> Exercise goal
All records below are to be duplicated exactly, with every picture excluded.

> Material for this exercise
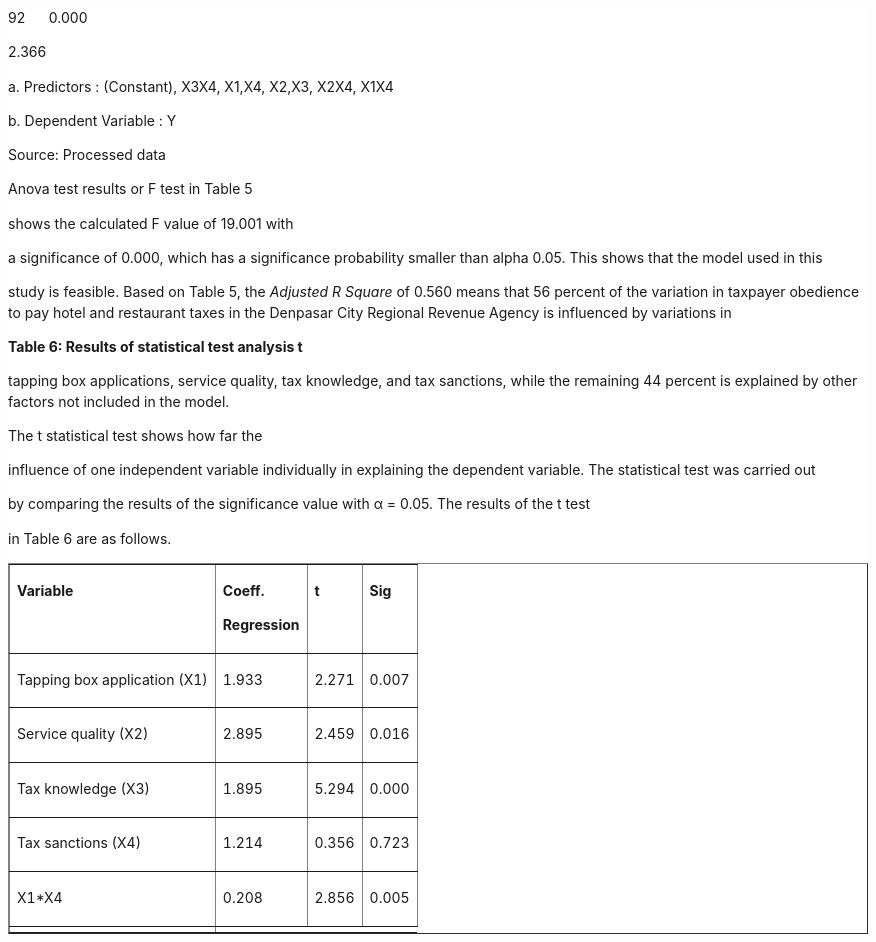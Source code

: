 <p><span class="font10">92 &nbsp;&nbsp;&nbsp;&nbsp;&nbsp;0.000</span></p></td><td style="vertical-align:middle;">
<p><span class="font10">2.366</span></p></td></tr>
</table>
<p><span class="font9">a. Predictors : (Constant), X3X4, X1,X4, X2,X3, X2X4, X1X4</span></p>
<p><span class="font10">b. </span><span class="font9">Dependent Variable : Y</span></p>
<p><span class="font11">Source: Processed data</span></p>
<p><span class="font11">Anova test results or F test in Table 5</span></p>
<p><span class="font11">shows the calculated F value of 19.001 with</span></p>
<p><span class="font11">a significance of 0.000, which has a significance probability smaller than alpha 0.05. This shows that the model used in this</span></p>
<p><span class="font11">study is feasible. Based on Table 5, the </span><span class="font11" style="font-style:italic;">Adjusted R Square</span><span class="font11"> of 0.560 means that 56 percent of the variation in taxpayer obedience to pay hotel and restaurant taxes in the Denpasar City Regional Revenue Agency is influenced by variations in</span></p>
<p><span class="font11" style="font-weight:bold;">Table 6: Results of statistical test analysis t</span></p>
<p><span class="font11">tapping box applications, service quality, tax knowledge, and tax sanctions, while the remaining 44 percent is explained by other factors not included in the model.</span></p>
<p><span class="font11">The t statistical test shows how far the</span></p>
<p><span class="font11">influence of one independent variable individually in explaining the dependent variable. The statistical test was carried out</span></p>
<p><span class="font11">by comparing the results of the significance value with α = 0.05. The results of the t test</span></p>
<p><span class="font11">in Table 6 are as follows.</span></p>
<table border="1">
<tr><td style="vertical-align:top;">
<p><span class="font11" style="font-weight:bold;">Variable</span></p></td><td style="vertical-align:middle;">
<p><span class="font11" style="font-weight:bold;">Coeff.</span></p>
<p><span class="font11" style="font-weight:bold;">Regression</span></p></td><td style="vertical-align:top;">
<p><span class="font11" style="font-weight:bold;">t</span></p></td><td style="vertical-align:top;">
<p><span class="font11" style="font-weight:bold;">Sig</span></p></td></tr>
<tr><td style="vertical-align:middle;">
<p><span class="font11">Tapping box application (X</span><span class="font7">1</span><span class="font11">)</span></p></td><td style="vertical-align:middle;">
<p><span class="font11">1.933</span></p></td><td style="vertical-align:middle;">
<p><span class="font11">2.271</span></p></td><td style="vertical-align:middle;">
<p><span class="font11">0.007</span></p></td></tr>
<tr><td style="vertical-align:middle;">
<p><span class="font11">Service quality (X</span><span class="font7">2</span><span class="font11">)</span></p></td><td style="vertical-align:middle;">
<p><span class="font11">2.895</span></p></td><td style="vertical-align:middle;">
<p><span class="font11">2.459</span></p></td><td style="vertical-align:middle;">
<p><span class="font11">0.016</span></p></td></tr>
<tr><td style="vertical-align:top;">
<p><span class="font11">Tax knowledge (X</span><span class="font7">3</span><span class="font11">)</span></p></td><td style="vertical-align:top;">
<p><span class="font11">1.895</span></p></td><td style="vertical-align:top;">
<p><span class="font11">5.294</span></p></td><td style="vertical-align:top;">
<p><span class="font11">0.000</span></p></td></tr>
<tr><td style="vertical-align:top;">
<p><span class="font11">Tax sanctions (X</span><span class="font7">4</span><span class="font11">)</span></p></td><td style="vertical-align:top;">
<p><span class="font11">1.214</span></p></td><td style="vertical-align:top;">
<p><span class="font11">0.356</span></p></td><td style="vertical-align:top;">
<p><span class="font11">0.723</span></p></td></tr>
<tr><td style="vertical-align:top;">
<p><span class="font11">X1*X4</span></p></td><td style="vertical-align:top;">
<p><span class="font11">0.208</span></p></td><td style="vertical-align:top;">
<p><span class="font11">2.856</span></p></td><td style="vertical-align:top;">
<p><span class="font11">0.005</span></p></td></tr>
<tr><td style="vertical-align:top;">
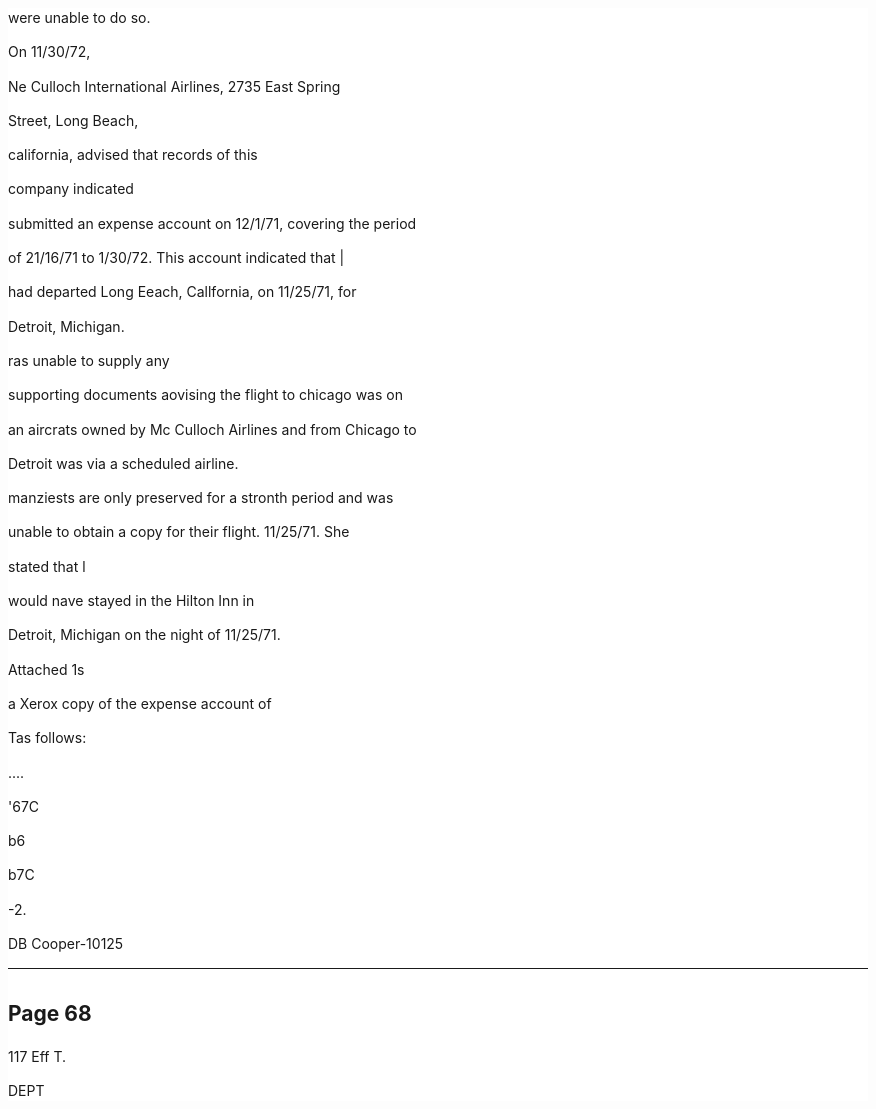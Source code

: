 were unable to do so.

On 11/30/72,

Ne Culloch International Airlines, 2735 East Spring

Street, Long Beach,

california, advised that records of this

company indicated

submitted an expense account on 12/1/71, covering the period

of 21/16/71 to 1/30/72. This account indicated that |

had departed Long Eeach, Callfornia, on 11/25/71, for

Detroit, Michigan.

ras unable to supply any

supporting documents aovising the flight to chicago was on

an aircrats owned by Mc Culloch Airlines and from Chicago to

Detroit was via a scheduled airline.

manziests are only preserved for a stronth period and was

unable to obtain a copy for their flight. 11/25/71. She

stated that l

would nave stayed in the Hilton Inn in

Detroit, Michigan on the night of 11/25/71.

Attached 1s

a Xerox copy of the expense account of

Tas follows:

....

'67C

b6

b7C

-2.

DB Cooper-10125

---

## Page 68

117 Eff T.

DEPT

> Your response
Source code

: <p><span class="font10">92 &nbsp;&nbsp;&nbsp;&nbsp;&nbsp;0.000</span></p></td><td style="vertical-align:middle;">
<p><span class="font10">2.366</span></p></td></tr>
</table>
<p><span class="font9">a. Predictors : (Constant), X3X4, X1,X4, X2,X3, X2X4, X1X4</span></p>
<p><span class="font10">b. </span><span class="font9">Dependent Variable : Y</span></p>
<p><span class="font11">Source: Processed data</span></p>
<p><span class="font11">Anova test results or F test in Table 5</span></p>
<p><span class="font11">shows the calculated F value of 19.001 with</span></p>
<p><span class="font11">a significance of 0.000, which has a significance probability smaller than alpha 0.05. This shows that the model used in this</span></p>
<p><span class="font11">study is feasible. Based on Table 5, the </span><span class="font11" style="font-style:italic;">Adjusted R Square</span><span class="font11"> of 0.560 means that 56 percent of the variation in taxpayer obedience to pay hotel and restaurant taxes in the Denpasar City Regional Revenue Agency is influenced by variations in</span></p>
<p><span class="font11" style="font-weight:bold;">Table 6: Results of statistical test analysis t</span></p>
<p><span class="font11">tapping box applications, service quality, tax knowledge, and tax sanctions, while the remaining 44 percent is explained by other factors not included in the model.</span></p>
<p><span class="font11">The t statistical test shows how far the</span></p>
<p><span class="font11">influence of one independent variable individually in explaining the dependent variable. The statistical test was carried out</span></p>
<p><span class="font11">by comparing the results of the significance value with α = 0.05. The results of the t test</span></p>
<p><span class="font11">in Table 6 are as follows.</span></p>
<table border="1">
<tr><td style="vertical-align:top;">
<p><span class="font11" style="font-weight:bold;">Variable</span></p></td><td style="vertical-align:middle;">
<p><span class="font11" style="font-weight:bold;">Coeff.</span></p>
<p><span class="font11" style="font-weight:bold;">Regression</span></p></td><td style="vertical-align:top;">
<p><span class="font11" style="font-weight:bold;">t</span></p></td><td style="vertical-align:top;">
<p><span class="font11" style="font-weight:bold;">Sig</span></p></td></tr>
<tr><td style="vertical-align:middle;">
<p><span class="font11">Tapping box application (X</span><span class="font7">1</span><span class="font11">)</span></p></td><td style="vertical-align:middle;">
<p><span class="font11">1.933</span></p></td><td style="vertical-align:middle;">
<p><span class="font11">2.271</span></p></td><td style="vertical-align:middle;">
<p><span class="font11">0.007</span></p></td></tr>
<tr><td style="vertical-align:middle;">
<p><span class="font11">Service quality (X</span><span class="font7">2</span><span class="font11">)</span></p></td><td style="vertical-align:middle;">
<p><span class="font11">2.895</span></p></td><td style="vertical-align:middle;">
<p><span class="font11">2.459</span></p></td><td style="vertical-align:middle;">
<p><span class="font11">0.016</span></p></td></tr>
<tr><td style="vertical-align:top;">
<p><span class="font11">Tax knowledge (X</span><span class="font7">3</span><span class="font11">)</span></p></td><td style="vertical-align:top;">
<p><span class="font11">1.895</span></p></td><td style="vertical-align:top;">
<p><span class="font11">5.294</span></p></td><td style="vertical-align:top;">
<p><span class="font11">0.000</span></p></td></tr>
<tr><td style="vertical-align:top;">
<p><span class="font11">Tax sanctions (X</span><span class="font7">4</span><span class="font11">)</span></p></td><td style="vertical-align:top;">
<p><span class="font11">1.214</span></p></td><td style="vertical-align:top;">
<p><span class="font11">0.356</span></p></td><td style="vertical-align:top;">
<p><span class="font11">0.723</span></p></td></tr>
<tr><td style="vertical-align:top;">
<p><span class="font11">X1*X4</span></p></td><td style="vertical-align:top;">
<p><span class="font11">0.208</span></p></td><td style="vertical-align:top;">
<p><span class="font11">2.856</span></p></td><td style="vertical-align:top;">
<p><span class="font11">0.005</span></p></td></tr>
<tr><td style="vertical-align:top;">
Source code

: were unable to do so.

On 11/30/72,

Ne Culloch International Airlines, 2735 East Spring

Street, Long Beach,

california, advised that records of this

company indicated

submitted an expense account on 12/1/71, covering the period

of 21/16/71 to 1/30/72. This account indicated that |

had departed Long Eeach, Callfornia, on 11/25/71, for

Detroit, Michigan.

ras unable to supply any

supporting documents aovising the flight to chicago was on

an aircrats owned by Mc Culloch Airlines and from Chicago to

Detroit was via a scheduled airline.

manziests are only preserved for a stronth period and was

unable to obtain a copy for their flight. 11/25/71. She

stated that l

would nave stayed in the Hilton Inn in

Detroit, Michigan on the night of 11/25/71.

Attached 1s

a Xerox copy of the expense account of

Tas follows:

....

'67C

b6

b7C

-2.

DB Cooper-10125

---

## Page 68

117 Eff T.

DEPT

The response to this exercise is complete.